Unfortunately, once you overcook meat in an instant pot/pressure cooker, there's no going back. You'll be left with a pile of dry, crunchy, tasteless fibers and no amount of additional pressure cooking is going to put the moisture back into the meat.
Does lamb meat become more tender the longer you cook it?
Slow-cooking lamb meat in liquid transforms the tougher cuts of lamb into fork-tender meat. Ideally, shoulder, belly, and neck meat, either diced or as whole joints, are the best cuts for slow cooking and these need to be cooked for a minimum 2 hours at 150°C to soften the meat.

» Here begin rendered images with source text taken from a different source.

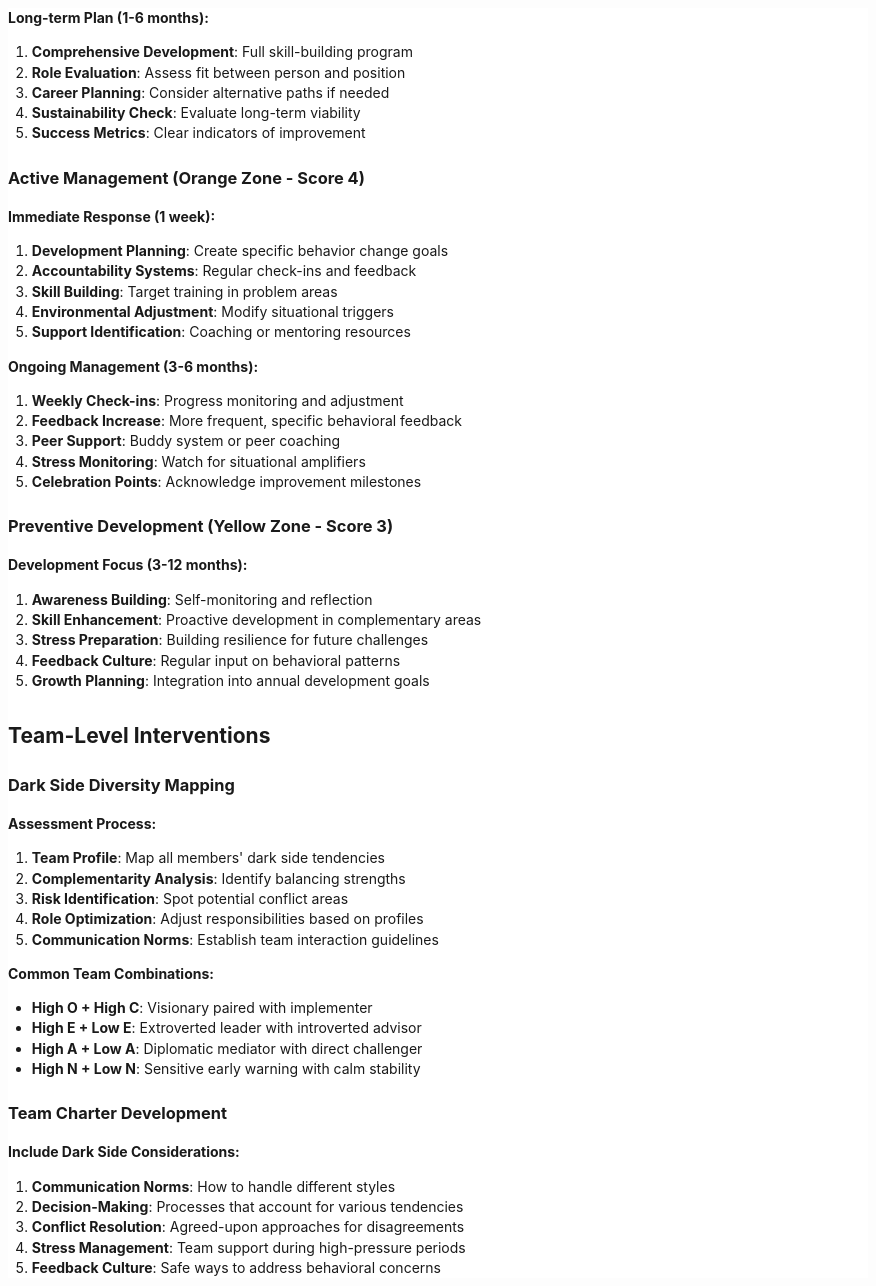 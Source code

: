 **Long-term Plan (1-6 months):**
1. **Comprehensive Development**: Full skill-building program
2. **Role Evaluation**: Assess fit between person and position
3. **Career Planning**: Consider alternative paths if needed
4. **Sustainability Check**: Evaluate long-term viability
5. **Success Metrics**: Clear indicators of improvement

### Active Management (Orange Zone - Score 4)
**Immediate Response (1 week):**
1. **Development Planning**: Create specific behavior change goals
2. **Accountability Systems**: Regular check-ins and feedback
3. **Skill Building**: Target training in problem areas
4. **Environmental Adjustment**: Modify situational triggers
5. **Support Identification**: Coaching or mentoring resources

**Ongoing Management (3-6 months):**
1. **Weekly Check-ins**: Progress monitoring and adjustment
2. **Feedback Increase**: More frequent, specific behavioral feedback
3. **Peer Support**: Buddy system or peer coaching
4. **Stress Monitoring**: Watch for situational amplifiers
5. **Celebration Points**: Acknowledge improvement milestones

### Preventive Development (Yellow Zone - Score 3)
**Development Focus (3-12 months):**
1. **Awareness Building**: Self-monitoring and reflection
2. **Skill Enhancement**: Proactive development in complementary areas
3. **Stress Preparation**: Building resilience for future challenges
4. **Feedback Culture**: Regular input on behavioral patterns
5. **Growth Planning**: Integration into annual development goals

## Team-Level Interventions

### Dark Side Diversity Mapping
**Assessment Process:**
1. **Team Profile**: Map all members' dark side tendencies
2. **Complementarity Analysis**: Identify balancing strengths
3. **Risk Identification**: Spot potential conflict areas
4. **Role Optimization**: Adjust responsibilities based on profiles
5. **Communication Norms**: Establish team interaction guidelines

**Common Team Combinations:**
- **High O + High C**: Visionary paired with implementer
- **High E + Low E**: Extroverted leader with introverted advisor
- **High A + Low A**: Diplomatic mediator with direct challenger
- **High N + Low N**: Sensitive early warning with calm stability

### Team Charter Development
**Include Dark Side Considerations:**
1. **Communication Norms**: How to handle different styles
2. **Decision-Making**: Processes that account for various tendencies
3. **Conflict Resolution**: Agreed-upon approaches for disagreements
4. **Stress Management**: Team support during high-pressure periods
5. **Feedback Culture**: Safe ways to address behavioral concerns
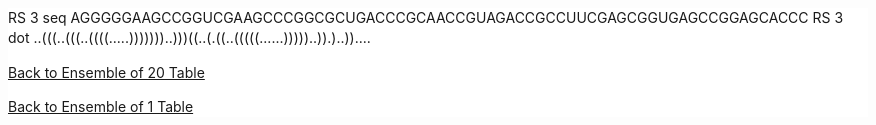 
<tr>
<td markdown="span">RS 3 seq </td>
<td markdown="span"> AGGGGGAAGCCGGUCGAAGCCCGGCGCUGACCCGCAACCGUAGACCGCCUUCGAGCGGUGAGCCGGAGCACCC
</td>
</tr>


<tr>
<td markdown="span">RS 3 dot </td>
<td markdown="span"> ..(((..(((..((((.....)))))))..)))((..(.((..(((((......)))))..)).)..))....
</td>
</tr>

</tbody>
</table>


</div>


[Back to Ensemble of 20 Table](../../display_436)

[Back to Ensemble of 1 Table](../../display_1533)
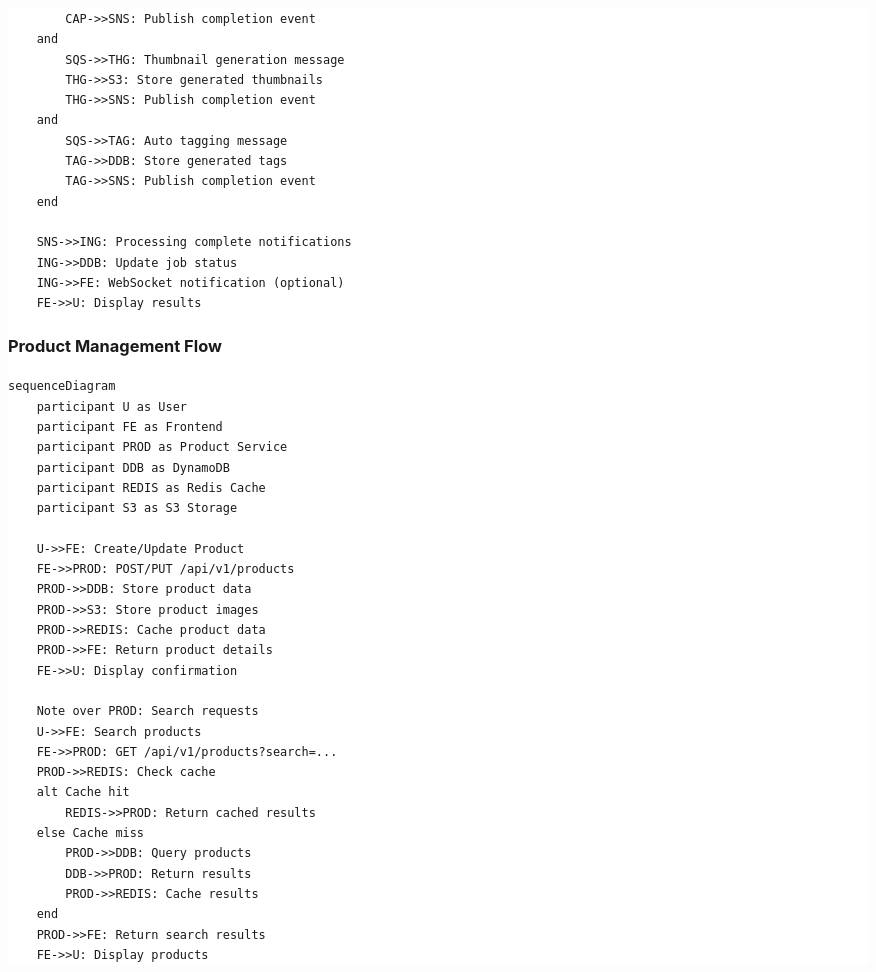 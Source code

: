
 ```mermaid
        CAP->>SNS: Publish completion event
    and
        SQS->>THG: Thumbnail generation message
        THG->>S3: Store generated thumbnails
        THG->>SNS: Publish completion event
    and
        SQS->>TAG: Auto tagging message
        TAG->>DDB: Store generated tags
        TAG->>SNS: Publish completion event
    end
    
    SNS->>ING: Processing complete notifications
    ING->>DDB: Update job status
    ING->>FE: WebSocket notification (optional)
    FE->>U: Display results
```

### Product Management Flow

```mermaid
sequenceDiagram
    participant U as User
    participant FE as Frontend
    participant PROD as Product Service
    participant DDB as DynamoDB
    participant REDIS as Redis Cache
    participant S3 as S3 Storage

    U->>FE: Create/Update Product
    FE->>PROD: POST/PUT /api/v1/products
    PROD->>DDB: Store product data
    PROD->>S3: Store product images
    PROD->>REDIS: Cache product data
    PROD->>FE: Return product details
    FE->>U: Display confirmation

    Note over PROD: Search requests
    U->>FE: Search products
    FE->>PROD: GET /api/v1/products?search=...
    PROD->>REDIS: Check cache
    alt Cache hit
        REDIS->>PROD: Return cached results
    else Cache miss
        PROD->>DDB: Query products
        DDB->>PROD: Return results
        PROD->>REDIS: Cache results
    end
    PROD->>FE: Return search results
    FE->>U: Display products
```

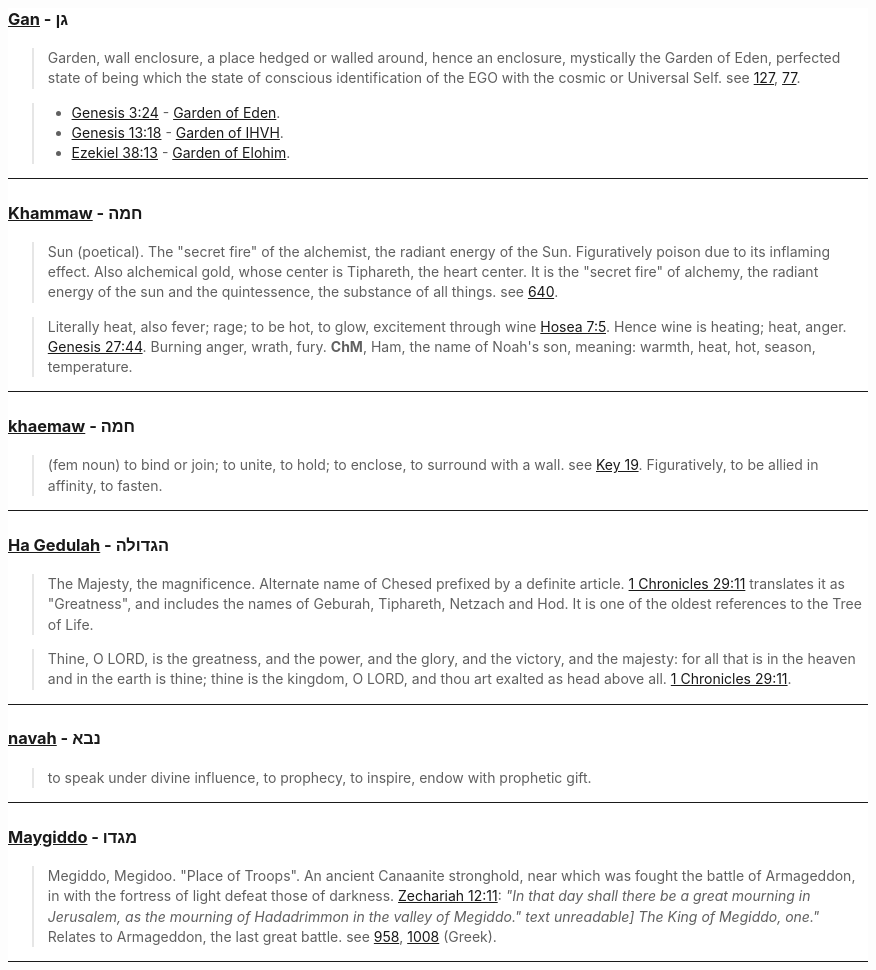 ### [Gan](/keys/GN) - גן
> Garden, wall enclosure, a place hedged or walled around, hence an enclosure, mystically the Garden of Eden, perfected state of being which the state of conscious identification of the EGO with the cosmic or Universal Self. see [127](127), [77](77).

> - [Genesis 3:24](http://biblehub.com/genesis/3-24.htm) - [Garden of Eden](/keys/GN.ADN).
> - [Genesis 13:18](http://biblehub.com/genesis/13-18.htm) - [Garden of IHVH](/keys/GN.IHVH).
> - [Ezekiel 38:13](http://biblehub.com/genesis/38-13.htm) - [Garden of Elohim](/keys/GN.ALHIM).

---

### [Khammaw](/keys/ChMH) - חמה
> Sun (poetical). The "secret fire" of the alchemist, the radiant energy of the Sun. Figuratively poison due to its inflaming effect. Also alchemical gold, whose center is Tiphareth, the heart center. It is the "secret fire" of alchemy, the radiant energy of the sun and the quintessence, the substance of all things. see [640](640).

> Literally heat, also fever; rage; to be hot, to glow, excitement through wine [Hosea 7:5](http://biblehub.com/hosea/7-5.htm). Hence wine is heating; heat, anger. [Genesis 27:44](http://biblehub.com/genesis/27-44.htm). Burning anger, wrath, fury. **ChM**, Ham, the name of Noah's son, meaning: warmth, heat, hot, season, temperature.

---

### [khaemaw](/keys/ChMH) - חמה
> (fem noun) to bind or join; to unite, to hold; to enclose, to surround with a wall. see [Key 19](19). Figuratively, to be allied in affinity, to fasten.

---

### [Ha Gedulah](/keys/H.GDVLH) - הגדולה
> The Majesty, the magnificence. Alternate name of Chesed prefixed by a definite article. [1 Chronicles 29:11](http://biblehub.com/1_chronicles/29-11.htm) translates it as "Greatness", and includes the names of Geburah, Tiphareth, Netzach and Hod. It is one of the oldest references to the Tree of Life.

> Thine, O LORD, is the greatness, and the power, and the glory, and the victory, and the majesty: for all that is in the heaven and in the earth is thine; thine is the kingdom, O LORD, and thou art exalted as head above all. [1 Chronicles 29:11](http://biblehub.com/1_chronicles/29-11.htm).

---

### [navah](/keys/NBA) - נבא
> to speak under divine influence, to prophecy, to inspire, endow with prophetic gift.

---

### [Maygiddo](/keys/MGDV) - מגדו
> Megiddo, Megidoo. "Place of Troops". An ancient Canaanite stronghold, near which was fought the battle of Armageddon, in with the fortress of light defeat those of darkness. [Zechariah 12:11](http://biblehub.com/zechariah/12-11.htm): *"In that day shall there be a great mourning in Jerusalem, as the mourning of Hadadrimmon in the valley of Megiddo." text unreadable] The King of Megiddo, one."* Relates to Armageddon, the last great battle. see [958](958), [1008](1008) (Greek).

---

What is the best method of cooking lamb?
Lamb can be roasted traditionally, it is best when pot-roasted, slow-roasted, or braised with liquid until the meat almost falls apart. Lamb shoulder can also be diced for stewing or cut into shoulder chops. Neck fillets can be quickly pan-fried or roasted then sliced.
Should I cook lamb in butter or oil?
Both oil and butter work well for sautéing. Butter is used for the rich flavor it provides, but it should not be used alone because butter burns very easily. Always use butter in combination with oil. Also when sautéing the lamb should be tender and not more than an inch thick.